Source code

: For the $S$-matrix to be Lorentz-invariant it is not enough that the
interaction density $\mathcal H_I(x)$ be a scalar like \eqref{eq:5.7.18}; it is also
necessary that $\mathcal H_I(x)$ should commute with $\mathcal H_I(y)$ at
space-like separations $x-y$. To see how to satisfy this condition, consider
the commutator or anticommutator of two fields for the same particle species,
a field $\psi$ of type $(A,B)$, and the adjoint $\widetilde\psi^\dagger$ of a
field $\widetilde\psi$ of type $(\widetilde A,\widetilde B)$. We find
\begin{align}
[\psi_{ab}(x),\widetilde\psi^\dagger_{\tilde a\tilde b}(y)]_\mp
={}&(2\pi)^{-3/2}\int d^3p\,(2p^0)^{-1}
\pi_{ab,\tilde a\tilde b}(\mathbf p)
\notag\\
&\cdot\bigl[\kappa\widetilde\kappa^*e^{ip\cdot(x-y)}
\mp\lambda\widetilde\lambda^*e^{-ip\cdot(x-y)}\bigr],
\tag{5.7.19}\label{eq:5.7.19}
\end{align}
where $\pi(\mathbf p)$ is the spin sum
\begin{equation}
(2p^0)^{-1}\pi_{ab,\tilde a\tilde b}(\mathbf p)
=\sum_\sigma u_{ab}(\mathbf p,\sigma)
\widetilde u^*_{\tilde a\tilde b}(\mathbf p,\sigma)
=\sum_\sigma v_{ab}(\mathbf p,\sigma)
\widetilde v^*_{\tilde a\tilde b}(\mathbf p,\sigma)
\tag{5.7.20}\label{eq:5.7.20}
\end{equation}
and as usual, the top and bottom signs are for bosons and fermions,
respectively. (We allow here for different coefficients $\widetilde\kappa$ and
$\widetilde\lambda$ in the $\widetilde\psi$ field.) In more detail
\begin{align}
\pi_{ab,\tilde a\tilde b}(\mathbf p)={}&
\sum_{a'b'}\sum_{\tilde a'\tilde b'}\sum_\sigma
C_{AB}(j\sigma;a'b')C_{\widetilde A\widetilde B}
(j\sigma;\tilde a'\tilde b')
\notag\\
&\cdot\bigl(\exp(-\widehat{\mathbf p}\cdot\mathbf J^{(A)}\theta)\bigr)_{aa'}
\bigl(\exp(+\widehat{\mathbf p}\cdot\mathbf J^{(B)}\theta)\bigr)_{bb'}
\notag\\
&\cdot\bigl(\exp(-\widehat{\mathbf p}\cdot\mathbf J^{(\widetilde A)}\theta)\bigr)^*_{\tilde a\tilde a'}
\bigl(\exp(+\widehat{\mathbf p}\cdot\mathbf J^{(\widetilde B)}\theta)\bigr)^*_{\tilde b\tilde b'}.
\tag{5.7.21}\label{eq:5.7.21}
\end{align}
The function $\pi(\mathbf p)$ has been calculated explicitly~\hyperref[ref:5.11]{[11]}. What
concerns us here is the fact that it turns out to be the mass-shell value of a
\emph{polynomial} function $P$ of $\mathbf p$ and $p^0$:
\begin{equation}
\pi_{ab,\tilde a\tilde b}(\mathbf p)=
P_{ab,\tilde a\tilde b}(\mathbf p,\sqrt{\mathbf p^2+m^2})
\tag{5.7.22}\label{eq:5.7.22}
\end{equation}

▸ WHAT NEEDS TO BE DONE:
Only lines with the string "kappa" belong in the answer; copy each of them from the listing.

▸ SOLUTION:
&\cdot\bigl[\kappa\widetilde\kappa^*e^{ip\cdot(x-y)}
respectively. (We allow here for different coefficients $\widetilde\kappa$ and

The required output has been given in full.